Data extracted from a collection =
====================

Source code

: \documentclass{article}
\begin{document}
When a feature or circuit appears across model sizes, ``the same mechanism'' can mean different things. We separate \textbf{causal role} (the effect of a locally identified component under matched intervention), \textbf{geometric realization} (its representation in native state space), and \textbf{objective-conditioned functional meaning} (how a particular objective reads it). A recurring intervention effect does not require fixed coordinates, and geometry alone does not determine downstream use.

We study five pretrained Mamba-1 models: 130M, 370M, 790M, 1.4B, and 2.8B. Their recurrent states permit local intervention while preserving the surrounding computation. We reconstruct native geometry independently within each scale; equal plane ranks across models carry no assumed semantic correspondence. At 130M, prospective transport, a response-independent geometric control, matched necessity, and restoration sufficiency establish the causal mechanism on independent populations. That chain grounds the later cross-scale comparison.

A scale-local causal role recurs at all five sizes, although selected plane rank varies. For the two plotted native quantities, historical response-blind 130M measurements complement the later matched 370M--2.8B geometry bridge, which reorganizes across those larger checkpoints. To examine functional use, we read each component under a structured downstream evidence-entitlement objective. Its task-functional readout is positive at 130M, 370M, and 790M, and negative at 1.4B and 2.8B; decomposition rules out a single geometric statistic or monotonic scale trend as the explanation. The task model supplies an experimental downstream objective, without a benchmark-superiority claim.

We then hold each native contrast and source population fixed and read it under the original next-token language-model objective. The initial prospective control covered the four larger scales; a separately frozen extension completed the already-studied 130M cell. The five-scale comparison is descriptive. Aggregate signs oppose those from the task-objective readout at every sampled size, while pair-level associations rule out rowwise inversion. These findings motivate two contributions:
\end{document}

====================

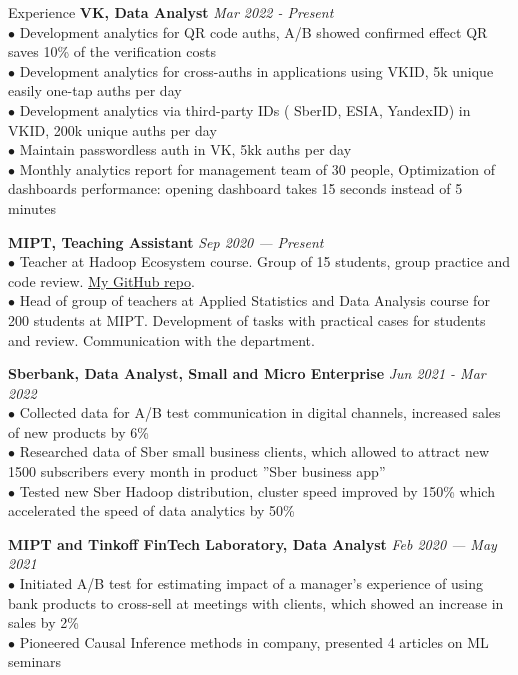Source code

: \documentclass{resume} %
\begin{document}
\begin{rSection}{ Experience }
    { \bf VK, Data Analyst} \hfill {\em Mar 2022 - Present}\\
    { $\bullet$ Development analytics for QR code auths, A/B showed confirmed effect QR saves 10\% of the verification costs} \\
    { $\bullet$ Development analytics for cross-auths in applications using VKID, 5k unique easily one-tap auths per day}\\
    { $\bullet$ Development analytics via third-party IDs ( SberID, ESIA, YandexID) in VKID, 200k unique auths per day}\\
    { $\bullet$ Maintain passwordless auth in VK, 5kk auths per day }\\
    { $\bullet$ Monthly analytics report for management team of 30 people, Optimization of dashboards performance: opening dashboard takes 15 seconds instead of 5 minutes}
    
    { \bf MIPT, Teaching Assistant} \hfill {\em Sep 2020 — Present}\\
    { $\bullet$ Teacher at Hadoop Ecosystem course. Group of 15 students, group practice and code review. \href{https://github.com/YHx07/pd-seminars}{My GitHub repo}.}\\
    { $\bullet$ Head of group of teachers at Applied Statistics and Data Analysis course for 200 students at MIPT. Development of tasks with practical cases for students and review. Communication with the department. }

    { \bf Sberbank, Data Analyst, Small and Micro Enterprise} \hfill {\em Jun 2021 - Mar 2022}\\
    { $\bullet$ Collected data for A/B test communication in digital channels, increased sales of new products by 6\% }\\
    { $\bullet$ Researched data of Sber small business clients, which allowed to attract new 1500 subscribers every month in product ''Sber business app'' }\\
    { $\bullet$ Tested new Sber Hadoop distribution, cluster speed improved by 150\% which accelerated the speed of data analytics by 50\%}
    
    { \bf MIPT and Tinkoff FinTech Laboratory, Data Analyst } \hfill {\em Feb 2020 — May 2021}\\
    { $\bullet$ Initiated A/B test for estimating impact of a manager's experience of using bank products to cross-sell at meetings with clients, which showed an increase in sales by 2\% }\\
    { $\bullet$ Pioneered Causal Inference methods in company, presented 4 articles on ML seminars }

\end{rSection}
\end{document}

====================

Required action = Write out every line from the data above that includes "VKID".

Written reply =
    { $\bullet$ Development analytics for cross-auths in applications using VKID, 5k unique easily one-tap auths per day}\\
    { $\bullet$ Development analytics via third-party IDs ( SberID, ESIA, YandexID) in VKID, 200k unique auths per day}\\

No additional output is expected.